◆ Task instructions ◆
Please return the lines of the data below, word for word, from the first line through the line containing "1 离线创建钱包 生成对应算法助记词、私钥、keystore（生成钱包".

--- --- ---

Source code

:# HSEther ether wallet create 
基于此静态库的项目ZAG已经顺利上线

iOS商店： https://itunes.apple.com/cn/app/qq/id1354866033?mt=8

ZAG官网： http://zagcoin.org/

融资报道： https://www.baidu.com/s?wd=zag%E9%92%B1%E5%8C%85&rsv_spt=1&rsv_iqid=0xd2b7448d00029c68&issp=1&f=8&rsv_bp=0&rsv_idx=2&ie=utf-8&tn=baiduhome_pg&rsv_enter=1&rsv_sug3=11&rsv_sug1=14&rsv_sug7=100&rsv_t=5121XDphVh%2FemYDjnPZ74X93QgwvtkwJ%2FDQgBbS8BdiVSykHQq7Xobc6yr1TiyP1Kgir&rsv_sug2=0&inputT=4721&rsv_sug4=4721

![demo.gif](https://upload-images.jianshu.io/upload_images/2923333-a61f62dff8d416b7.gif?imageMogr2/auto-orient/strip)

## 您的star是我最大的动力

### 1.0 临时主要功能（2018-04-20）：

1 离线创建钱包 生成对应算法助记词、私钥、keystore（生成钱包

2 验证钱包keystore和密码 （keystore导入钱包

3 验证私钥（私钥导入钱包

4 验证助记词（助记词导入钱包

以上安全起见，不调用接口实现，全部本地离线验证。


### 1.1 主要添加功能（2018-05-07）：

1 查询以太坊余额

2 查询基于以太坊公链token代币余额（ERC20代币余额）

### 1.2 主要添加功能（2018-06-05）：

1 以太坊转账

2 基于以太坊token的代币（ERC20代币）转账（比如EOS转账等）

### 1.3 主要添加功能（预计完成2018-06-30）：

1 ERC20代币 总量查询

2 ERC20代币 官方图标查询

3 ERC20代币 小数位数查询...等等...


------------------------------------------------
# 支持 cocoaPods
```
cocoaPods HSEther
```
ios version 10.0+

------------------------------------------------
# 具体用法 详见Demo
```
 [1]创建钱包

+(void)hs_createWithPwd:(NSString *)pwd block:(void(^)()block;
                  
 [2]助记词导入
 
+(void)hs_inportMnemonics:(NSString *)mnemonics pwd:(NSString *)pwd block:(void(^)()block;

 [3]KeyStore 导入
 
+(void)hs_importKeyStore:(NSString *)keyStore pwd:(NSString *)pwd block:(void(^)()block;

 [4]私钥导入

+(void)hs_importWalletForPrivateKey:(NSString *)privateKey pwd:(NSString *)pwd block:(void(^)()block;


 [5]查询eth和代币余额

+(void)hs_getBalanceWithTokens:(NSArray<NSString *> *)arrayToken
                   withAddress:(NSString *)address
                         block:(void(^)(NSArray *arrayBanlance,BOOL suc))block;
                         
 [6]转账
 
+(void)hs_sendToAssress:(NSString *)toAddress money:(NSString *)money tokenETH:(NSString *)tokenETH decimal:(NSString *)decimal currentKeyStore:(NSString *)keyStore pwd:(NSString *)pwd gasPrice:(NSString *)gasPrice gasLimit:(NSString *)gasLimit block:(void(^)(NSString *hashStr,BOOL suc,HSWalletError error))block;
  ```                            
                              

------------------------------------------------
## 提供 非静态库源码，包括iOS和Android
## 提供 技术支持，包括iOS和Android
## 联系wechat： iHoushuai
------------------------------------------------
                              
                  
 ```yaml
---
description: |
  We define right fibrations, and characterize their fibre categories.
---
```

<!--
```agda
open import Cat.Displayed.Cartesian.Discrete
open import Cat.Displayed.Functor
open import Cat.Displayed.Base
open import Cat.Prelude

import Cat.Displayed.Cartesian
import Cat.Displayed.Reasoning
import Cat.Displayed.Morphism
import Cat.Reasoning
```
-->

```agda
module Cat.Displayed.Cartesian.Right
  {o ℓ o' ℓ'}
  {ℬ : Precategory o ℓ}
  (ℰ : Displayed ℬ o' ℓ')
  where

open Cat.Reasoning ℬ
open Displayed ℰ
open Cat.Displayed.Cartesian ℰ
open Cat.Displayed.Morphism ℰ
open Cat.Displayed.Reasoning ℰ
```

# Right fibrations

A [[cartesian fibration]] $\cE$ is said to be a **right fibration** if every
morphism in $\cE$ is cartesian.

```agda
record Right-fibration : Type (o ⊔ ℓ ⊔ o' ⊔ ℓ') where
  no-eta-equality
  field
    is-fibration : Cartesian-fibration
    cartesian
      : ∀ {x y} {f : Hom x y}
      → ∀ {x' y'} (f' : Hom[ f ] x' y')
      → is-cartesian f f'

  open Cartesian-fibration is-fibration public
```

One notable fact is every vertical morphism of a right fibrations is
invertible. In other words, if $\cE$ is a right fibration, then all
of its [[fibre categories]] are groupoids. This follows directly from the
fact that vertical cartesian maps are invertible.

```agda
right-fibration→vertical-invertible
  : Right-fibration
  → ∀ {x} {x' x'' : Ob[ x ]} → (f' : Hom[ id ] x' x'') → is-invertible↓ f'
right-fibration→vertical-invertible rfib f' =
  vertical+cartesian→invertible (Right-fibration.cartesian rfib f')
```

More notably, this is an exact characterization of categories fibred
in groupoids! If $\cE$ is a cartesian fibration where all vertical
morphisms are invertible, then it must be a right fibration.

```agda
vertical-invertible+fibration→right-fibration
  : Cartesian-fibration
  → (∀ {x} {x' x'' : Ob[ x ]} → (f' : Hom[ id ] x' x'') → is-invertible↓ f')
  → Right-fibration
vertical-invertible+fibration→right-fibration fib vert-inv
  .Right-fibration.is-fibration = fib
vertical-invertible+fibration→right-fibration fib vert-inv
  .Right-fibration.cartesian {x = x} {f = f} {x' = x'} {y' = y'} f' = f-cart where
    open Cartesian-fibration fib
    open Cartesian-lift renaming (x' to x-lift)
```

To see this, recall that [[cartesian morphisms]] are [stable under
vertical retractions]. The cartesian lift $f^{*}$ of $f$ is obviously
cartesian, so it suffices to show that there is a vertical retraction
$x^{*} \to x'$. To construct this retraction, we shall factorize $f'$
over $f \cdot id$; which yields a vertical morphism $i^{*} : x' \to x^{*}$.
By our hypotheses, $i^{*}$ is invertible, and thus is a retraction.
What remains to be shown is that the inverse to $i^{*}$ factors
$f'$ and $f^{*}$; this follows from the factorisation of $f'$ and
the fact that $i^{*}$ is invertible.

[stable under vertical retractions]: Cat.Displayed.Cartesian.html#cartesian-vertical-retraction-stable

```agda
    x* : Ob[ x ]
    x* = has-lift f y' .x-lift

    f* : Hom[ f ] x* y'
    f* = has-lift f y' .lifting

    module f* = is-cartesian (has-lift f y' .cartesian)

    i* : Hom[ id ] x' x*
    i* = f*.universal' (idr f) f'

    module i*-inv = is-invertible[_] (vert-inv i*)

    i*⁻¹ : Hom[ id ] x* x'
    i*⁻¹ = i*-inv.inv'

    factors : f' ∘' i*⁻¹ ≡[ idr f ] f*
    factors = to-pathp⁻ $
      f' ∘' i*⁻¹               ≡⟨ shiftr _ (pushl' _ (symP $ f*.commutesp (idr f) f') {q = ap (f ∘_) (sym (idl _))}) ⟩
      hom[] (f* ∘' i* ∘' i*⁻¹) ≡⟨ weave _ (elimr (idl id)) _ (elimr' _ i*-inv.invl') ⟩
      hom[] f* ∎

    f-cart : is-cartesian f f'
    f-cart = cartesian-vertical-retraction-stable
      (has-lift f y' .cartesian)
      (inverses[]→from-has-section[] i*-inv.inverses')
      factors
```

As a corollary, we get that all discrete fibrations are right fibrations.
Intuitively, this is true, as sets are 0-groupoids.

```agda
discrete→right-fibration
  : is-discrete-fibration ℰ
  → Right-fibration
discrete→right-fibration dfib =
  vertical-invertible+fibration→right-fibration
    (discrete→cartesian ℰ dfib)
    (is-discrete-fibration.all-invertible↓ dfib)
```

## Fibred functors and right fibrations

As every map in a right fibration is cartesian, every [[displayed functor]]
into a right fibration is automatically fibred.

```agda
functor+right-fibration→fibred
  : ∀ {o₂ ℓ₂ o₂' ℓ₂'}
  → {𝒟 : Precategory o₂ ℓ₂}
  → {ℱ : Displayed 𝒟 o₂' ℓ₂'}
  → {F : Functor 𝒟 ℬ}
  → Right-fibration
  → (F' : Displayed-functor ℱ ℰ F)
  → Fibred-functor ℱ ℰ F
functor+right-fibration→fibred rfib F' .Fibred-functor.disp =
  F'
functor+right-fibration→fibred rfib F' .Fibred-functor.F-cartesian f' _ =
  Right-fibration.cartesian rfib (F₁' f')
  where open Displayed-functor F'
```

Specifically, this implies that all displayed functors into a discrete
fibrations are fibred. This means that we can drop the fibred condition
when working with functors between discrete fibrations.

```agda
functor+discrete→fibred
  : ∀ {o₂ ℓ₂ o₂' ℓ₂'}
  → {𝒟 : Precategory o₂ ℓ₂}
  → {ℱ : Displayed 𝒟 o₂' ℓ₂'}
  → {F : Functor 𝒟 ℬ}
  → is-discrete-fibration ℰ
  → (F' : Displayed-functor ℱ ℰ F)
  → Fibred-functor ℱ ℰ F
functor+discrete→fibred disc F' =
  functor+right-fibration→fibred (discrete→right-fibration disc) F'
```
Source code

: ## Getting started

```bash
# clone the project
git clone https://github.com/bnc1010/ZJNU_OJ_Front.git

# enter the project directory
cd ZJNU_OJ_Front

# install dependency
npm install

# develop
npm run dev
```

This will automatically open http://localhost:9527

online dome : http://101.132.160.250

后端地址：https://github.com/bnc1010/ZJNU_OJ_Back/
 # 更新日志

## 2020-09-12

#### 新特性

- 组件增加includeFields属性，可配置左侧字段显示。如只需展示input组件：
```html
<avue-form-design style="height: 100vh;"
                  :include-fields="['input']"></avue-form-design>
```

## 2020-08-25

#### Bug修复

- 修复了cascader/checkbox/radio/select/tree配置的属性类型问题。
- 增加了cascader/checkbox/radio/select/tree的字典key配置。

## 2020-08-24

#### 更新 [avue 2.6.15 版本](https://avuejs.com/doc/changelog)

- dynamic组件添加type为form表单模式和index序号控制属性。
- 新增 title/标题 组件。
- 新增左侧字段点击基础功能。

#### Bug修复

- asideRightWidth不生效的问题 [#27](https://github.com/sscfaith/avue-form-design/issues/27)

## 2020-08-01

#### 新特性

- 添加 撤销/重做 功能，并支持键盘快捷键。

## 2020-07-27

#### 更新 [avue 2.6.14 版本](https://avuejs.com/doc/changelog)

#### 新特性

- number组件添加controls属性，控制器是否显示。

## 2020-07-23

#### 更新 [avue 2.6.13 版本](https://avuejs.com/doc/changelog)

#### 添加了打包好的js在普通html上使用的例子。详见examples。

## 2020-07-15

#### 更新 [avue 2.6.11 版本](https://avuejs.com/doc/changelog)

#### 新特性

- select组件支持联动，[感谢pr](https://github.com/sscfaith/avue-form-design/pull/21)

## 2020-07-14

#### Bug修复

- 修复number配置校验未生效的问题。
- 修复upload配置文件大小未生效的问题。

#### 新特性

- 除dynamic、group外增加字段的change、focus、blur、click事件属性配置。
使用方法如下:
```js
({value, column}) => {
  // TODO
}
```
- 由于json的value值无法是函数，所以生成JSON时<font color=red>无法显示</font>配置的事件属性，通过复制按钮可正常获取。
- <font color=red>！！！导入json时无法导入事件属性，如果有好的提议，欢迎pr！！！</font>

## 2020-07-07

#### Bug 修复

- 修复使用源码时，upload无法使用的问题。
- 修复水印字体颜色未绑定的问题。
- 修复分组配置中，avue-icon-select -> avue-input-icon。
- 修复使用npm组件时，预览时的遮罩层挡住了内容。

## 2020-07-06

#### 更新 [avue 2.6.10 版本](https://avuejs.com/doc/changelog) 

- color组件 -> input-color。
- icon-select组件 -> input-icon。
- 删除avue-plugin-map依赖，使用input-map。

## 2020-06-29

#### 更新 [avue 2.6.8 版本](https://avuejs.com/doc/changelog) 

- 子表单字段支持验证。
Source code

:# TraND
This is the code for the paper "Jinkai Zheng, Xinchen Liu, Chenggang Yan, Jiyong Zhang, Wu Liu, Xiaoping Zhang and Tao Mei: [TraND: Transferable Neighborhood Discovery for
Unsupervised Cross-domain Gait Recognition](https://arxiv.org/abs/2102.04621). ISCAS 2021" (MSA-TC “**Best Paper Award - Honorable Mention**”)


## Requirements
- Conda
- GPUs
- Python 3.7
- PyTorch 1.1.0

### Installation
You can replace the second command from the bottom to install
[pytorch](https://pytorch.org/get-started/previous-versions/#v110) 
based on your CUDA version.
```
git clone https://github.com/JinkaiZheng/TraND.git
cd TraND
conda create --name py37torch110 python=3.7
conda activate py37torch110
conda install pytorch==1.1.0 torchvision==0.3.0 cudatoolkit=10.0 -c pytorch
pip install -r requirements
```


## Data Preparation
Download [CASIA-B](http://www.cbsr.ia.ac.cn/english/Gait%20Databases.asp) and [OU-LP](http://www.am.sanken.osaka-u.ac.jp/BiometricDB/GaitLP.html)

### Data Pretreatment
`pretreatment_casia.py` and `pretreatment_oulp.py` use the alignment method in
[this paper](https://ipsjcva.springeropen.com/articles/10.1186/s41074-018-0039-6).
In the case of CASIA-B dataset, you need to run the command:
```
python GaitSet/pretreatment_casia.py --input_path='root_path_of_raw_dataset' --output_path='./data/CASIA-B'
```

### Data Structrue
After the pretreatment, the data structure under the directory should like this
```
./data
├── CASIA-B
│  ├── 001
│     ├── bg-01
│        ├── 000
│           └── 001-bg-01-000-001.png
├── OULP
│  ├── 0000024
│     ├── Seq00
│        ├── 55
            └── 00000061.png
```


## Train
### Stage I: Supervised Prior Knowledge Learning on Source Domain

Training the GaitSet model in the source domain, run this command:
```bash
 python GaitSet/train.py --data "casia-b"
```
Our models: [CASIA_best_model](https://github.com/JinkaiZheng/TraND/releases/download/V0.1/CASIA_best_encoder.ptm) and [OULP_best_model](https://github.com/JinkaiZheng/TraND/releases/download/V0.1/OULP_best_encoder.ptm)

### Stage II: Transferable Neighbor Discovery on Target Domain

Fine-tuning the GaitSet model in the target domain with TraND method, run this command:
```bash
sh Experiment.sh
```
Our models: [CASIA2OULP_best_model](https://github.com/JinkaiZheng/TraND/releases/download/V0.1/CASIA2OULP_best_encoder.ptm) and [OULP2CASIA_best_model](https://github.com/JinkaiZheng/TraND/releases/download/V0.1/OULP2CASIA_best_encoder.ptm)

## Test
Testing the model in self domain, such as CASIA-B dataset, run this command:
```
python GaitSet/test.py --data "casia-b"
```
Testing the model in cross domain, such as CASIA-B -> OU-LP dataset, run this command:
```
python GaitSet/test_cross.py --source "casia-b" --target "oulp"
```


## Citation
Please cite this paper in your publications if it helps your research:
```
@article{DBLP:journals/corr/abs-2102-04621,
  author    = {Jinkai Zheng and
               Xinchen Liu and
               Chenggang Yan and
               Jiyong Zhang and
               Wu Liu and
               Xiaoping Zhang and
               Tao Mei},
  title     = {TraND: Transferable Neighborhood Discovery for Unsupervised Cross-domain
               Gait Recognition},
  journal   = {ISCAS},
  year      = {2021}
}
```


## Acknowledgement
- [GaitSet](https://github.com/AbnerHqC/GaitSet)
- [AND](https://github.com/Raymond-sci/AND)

--- --- ---

◆ Your solution ◆
Source code

:# HSEther ether wallet create 
基于此静态库的项目ZAG已经顺利上线

iOS商店： https://itunes.apple.com/cn/app/qq/id1354866033?mt=8

ZAG官网： http://zagcoin.org/

融资报道： https://www.baidu.com/s?wd=zag%E9%92%B1%E5%8C%85&rsv_spt=1&rsv_iqid=0xd2b7448d00029c68&issp=1&f=8&rsv_bp=0&rsv_idx=2&ie=utf-8&tn=baiduhome_pg&rsv_enter=1&rsv_sug3=11&rsv_sug1=14&rsv_sug7=100&rsv_t=5121XDphVh%2FemYDjnPZ74X93QgwvtkwJ%2FDQgBbS8BdiVSykHQq7Xobc6yr1TiyP1Kgir&rsv_sug2=0&inputT=4721&rsv_sug4=4721

![demo.gif](https://upload-images.jianshu.io/upload_images/2923333-a61f62dff8d416b7.gif?imageMogr2/auto-orient/strip)

## 您的star是我最大的动力

### 1.0 临时主要功能（2018-04-20）：

1 离线创建钱包 生成对应算法助记词、私钥、keystore（生成钱包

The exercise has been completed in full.